Lucas, a mobile, dextrous, and social (MDS) robot, is one of many robots working in the new LASR facility. In the Damage Control for the 21st Century research project, robots like Lucas are being used to develop future firefighting capabilities for Navy ships.

Today, at a ceremony with OSTP Director John P. Holdren, the Naval Research Laboratory opened the Laboratory for Autonomous Systems Research (LASR), a new facility located at the NRL’s main site in Washington, D.C.  NRL has served the Navy and the Nation for almost 90 years, and is responsible for scientific and technological breakthroughs such as GPS, deep ocean searches, radar, and systems for the identification of “friend or foe.”

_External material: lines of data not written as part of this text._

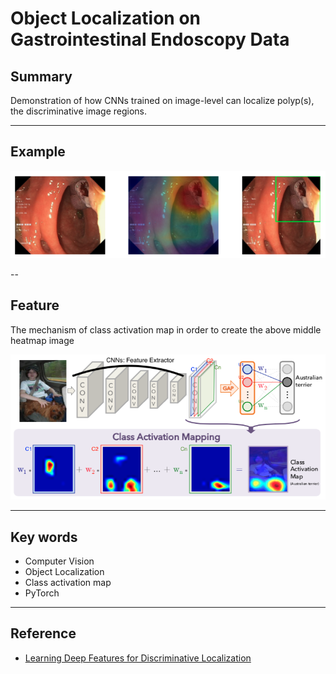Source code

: # Object Localization on Gastrointestinal Endoscopy Data

## Summary

Demonstration of how CNNs trained on image-level can localize polyp(s), the discriminative image regions.

---

## Example

![example](https://github.com/mikiotada/ObjectLocalization/blob/master/images/demo.png)

--

## Feature

The mechanism of class activation map in order to create the above middle heatmap image

![example](https://github.com/mikiotada/ObjectLocalization/blob/master/images/CAMs.png)

---

## Key words

- Computer Vision
- Object Localization
- Class activation map
- PyTorch


---

## Reference

- [Learning Deep Features for Discriminative Localization](https://arxiv.org/abs/1512.04150)


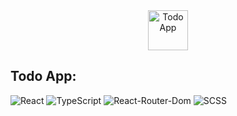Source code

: <div align="center" >
  <img src="https://i.ibb.co/N6tDZWg/todo.png" alt="Todo App" width="64">
</div>
<h2>Todo App:</h2>

<p>
  <img alt="React" src="https://img.shields.io/badge/react-000.svg?&logo=react" />
  <img alt="TypeScript" src="https://img.shields.io/badge/typescript-000.svg?&logo=typescript" />
  <img alt="React-Router-Dom" src="https://img.shields.io/badge/react_router_dom-000.svg?&logo=react-router" />
  <img alt="SCSS" src="https://img.shields.io/badge/scss-000?&logo=sass" />
</p>
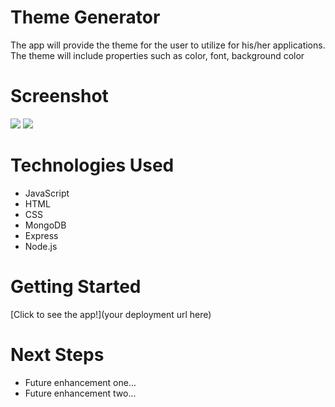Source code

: # Theme Generator
The app will provide the theme for the user to utilize for his/her applications. The theme will include properties such as color, font, background color

# Screenshot

<img src="url to your image on imgur">
<img src="url to your image on imgur">

# Technologies Used

- JavaScript
- HTML
- CSS
- MongoDB
- Express
- Node.js

# Getting Started

[Click to see the app!](your deployment url here)

# Next Steps

- Future enhancement one...
- Future enhancement two...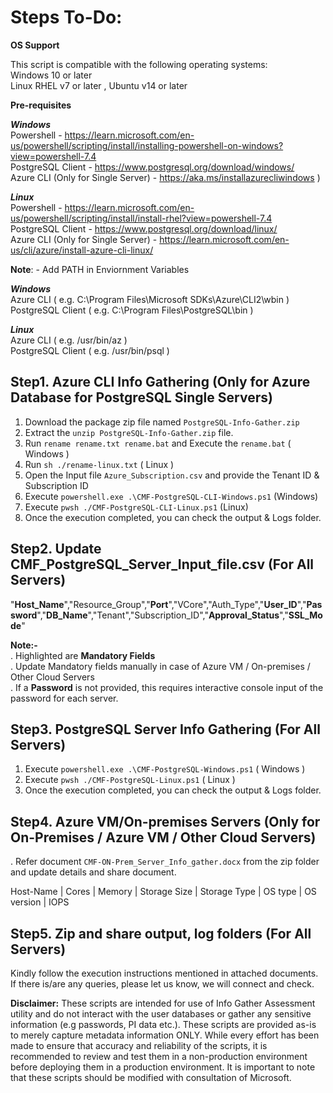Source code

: # Steps To-Do:<br />

**OS Support**<br />

This script is compatible with the following operating systems:<br />
Windows 10 or later<br />
Linux RHEL v7 or later , Ubuntu v14 or later<br />

**Pre-requisites**<br />

***Windows***<br />
Powershell -   https://learn.microsoft.com/en-us/powershell/scripting/install/installing-powershell-on-windows?view=powershell-7.4<br /> 
PostgreSQL Client - https://www.postgresql.org/download/windows/ <br />
Azure CLI (Only for Single Server) - https://aka.ms/installazurecliwindows )<br /> 

***Linux***<br />
Powershell - https://learn.microsoft.com/en-us/powershell/scripting/install/install-rhel?view=powershell-7.4<br /> 
PostgreSQL Client - https://www.postgresql.org/download/linux/ <br />
Azure CLI (Only for Single Server) - https://learn.microsoft.com/en-us/cli/azure/install-azure-cli-linux/<br /> 

**Note**: - Add PATH in Enviornment Variables<br />

***Windows***<br />
Azure CLI  ( e.g. C:\Program Files\Microsoft SDKs\Azure\CLI2\wbin )<br />
PostgreSQL Client ( e.g.  C:\Program Files\PostgreSQL\bin )<br />

***Linux***<br />
Azure CLI  ( e.g. /usr/bin/az )<br />
PostgreSQL Client ( e.g. /usr/bin/psql )<br />


## Step1. Azure CLI Info Gathering (Only for Azure Database for PostgreSQL Single Servers)
1. Download the package zip file named `PostgreSQL-Info-Gather.zip`
2. Extract the `unzip PostgreSQL-Info-Gather.zip` file.
3. Run `rename rename.txt rename.bat` and Execute the `rename.bat` ( Windows ) 
4. Run `sh ./rename-linux.txt` ( Linux )
5. Open the Input file `Azure_Subscription.csv` and provide the Tenant ID & Subscription ID 
6. Execute `powershell.exe .\CMF-PostgreSQL-CLI-Windows.ps1` (Windows)
7. Execute `pwsh ./CMF-PostgreSQL-CLI-Linux.ps1` (Linux)
8. Once the execution completed, you can check the output & Logs folder.

## Step2. Update CMF_PostgreSQL_Server_Input_file.csv (For All Servers)
 "**Host_Name**","Resource_Group","**Port**","VCore","Auth_Type","**User_ID**","**Password**","**DB_Name**","Tenant","Subscription_ID","**Approval_Status**","**SSL_Mode**"

**Note:-**<br />
. Highlighted are **Mandatory Fields**<br />
. Update Mandatory fields manually in case of Azure VM / On-premises / Other Cloud Servers <br />
. If a **Password** is not provided, this requires interactive console input of the password for each server. <br />

## Step3. PostgreSQL Server Info Gathering (For All Servers)
1. Execute `powershell.exe .\CMF-PostgreSQL-Windows.ps1` ( Windows )
2. Execute `pwsh ./CMF-PostgreSQL-Linux.ps1` ( Linux )
3. Once the execution completed, you can check the output & Logs folder.

## Step4. Azure VM/On-premises Servers  (Only for On-Premises / Azure VM / Other Cloud Servers)
. Refer document `CMF-ON-Prem_Server_Info_gather.docx` from the zip folder and update details and share document.<br />

Host-Name  | Cores | Memory | Storage Size | Storage Type | OS type | OS version | IOPS 

## Step5. Zip and share output, log folders (For All Servers) 
Kindly follow the execution instructions mentioned in attached documents. 
If there is/are any queries, please let us know, we will connect and check.

**Disclaimer:**
These scripts are intended for use of Info Gather Assessment utility and do not interact with the user databases or gather any sensitive information (e.g passwords, PI data etc.). 
These scripts are provided as-is to merely capture metadata information ONLY. While every effort has been made to ensure that accuracy and reliability of the scripts, 
it is recommended to review and test them in a non-production environment before deploying them in a production environment.
It is important to note that these scripts should be modified with consultation of Microsoft.
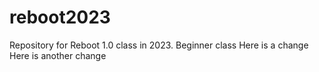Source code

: # reboot2023
Repository for Reboot 1.0 class in 2023.
Beginner class
Here is a change
Here is another change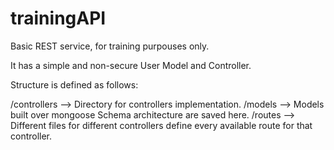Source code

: # trainingAPI
Basic REST service, for training purpouses only.

It has a simple and non-secure User Model and Controller.

Structure is defined as follows:

/controllers --> Directory for controllers implementation.
/models --> Models built over mongoose Schema architecture are saved here.
/routes --> Different files for different controllers define every available route for that controller.
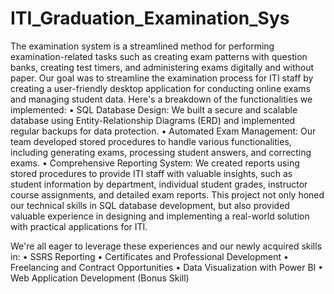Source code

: # ITI_Graduation_Examination_Sys
The examination system is a streamlined method for performing examination-related tasks such as creating exam patterns with question banks, creating test timers, and administering exams digitally and without paper.
Our goal was to streamline the examination process for ITI staff by creating a user-friendly desktop application for conducting online exams and managing student data. Here's a breakdown of the functionalities we implemented:
•	SQL Database Design: We built a secure and scalable database using Entity-Relationship Diagrams (ERD) and implemented regular backups for data protection.
•	Automated Exam Management: Our team developed stored procedures to handle various functionalities, including generating exams, processing student answers, and correcting exams.
•	Comprehensive Reporting System: We created reports using stored procedures to provide ITI staff with valuable insights, such as student information by department, individual student grades, instructor course assignments, and detailed exam reports.
This project not only honed our technical skills in SQL database development, but also provided valuable experience in designing and implementing a real-world solution with practical applications for ITI.

We're all eager to leverage these experiences and our newly acquired skills in:
•	SSRS Reporting
•	Certificates and Professional Development
•	Freelancing and Contract Opportunities
•	Data Visualization with Power BI
•	Web Application Development (Bonus Skill)

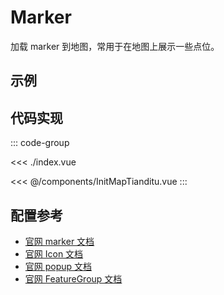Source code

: <script setup>
import demo from './index.vue'
</script>

# Marker

加载 marker 到地图，常用于在地图上展示一些点位。

## 示例

<demo></demo>

## 代码实现

::: code-group

<<< ./index.vue

<<< @/components/InitMapTianditu.vue
:::

## 配置参考

+ [官网 marker 文档](https://leafletjs.cn/reference.html#marker)
+ [官网 Icon 文档](https://leafletjs.cn/reference.html#icon)
+ [官网 popup 文档](https://leafletjs.cn/reference.html#popup)
+ [官网 FeatureGroup 文档](https://leafletjs.cn/reference.html#featuregroup)


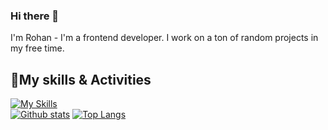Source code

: ### Hi there 👋
I'm Rohan - I'm a frontend developer. I work on a ton of random projects in my free time.

## 🌱My skills & Activities
[![My Skills](https://skillicons.dev/icons?i=js,ts,html,css,nodejs,tailwind,react,nextjs,prisma,docker,figma,supabase)](https://skillicons.dev)<br/>
<a href="#">![Github stats](https://github-readme-stats.vercel.app/api?username=rohandebroy&theme=blueberry&count_private=true&hide_border=true&line_height=20)</a>
<a href="#">![Top Langs](https://github-readme-stats.vercel.app/api/top-langs/?username=rohandebroy&layout=compact&theme=blueberry&count_private=true&hide_border=true)</a>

LASR will support cutting-edge research in robotics and autonomous systems of interest to the Navy, the Marine Corps, and the Department of Defense, such as unmanned underwater vehicles, autonomous firefighting robots, and sensor networks.  The LASR will also advance the goals of the President’s National Robotics Initiative, a multi-agency effort to strengthen U.S. leadership in robotics and to enable human-robot teams to solve important challenges in defense, space, health, and manufacturing.

The research done at LASR will work to reduce the time and cost needed to develop autonomous systems by allowing NRL’s scientists and engineers to test new technologies in realistic environments such as oceans, coasts, deserts, tropical rain forests, waterfalls, and rock walls.  LASR also includes:

  • A facility that contain the world’s largest space for real-time motion capture, improving our ability to measure and control the motion of autonomous air and ground vehicles and  monitor the movements of humans interacting with them; and
  • Electrical and machine shops that will allow researchers to “print” parts directly from electronic drawings.

LASR capitalizes on the broad multidisciplinary character of NRL, bringing together scientists and engineers from diverse backgrounds to tackle common challenges in autonomy research. Its objectivesareto enable continued Navy and Department of Defense scientific leadership in autonomy and to identify opportunities for advances in future defense technology.While the LASR facility was created to support NRL research, outside collaborators on funded projects will be able to work with NRL scientists in the facility.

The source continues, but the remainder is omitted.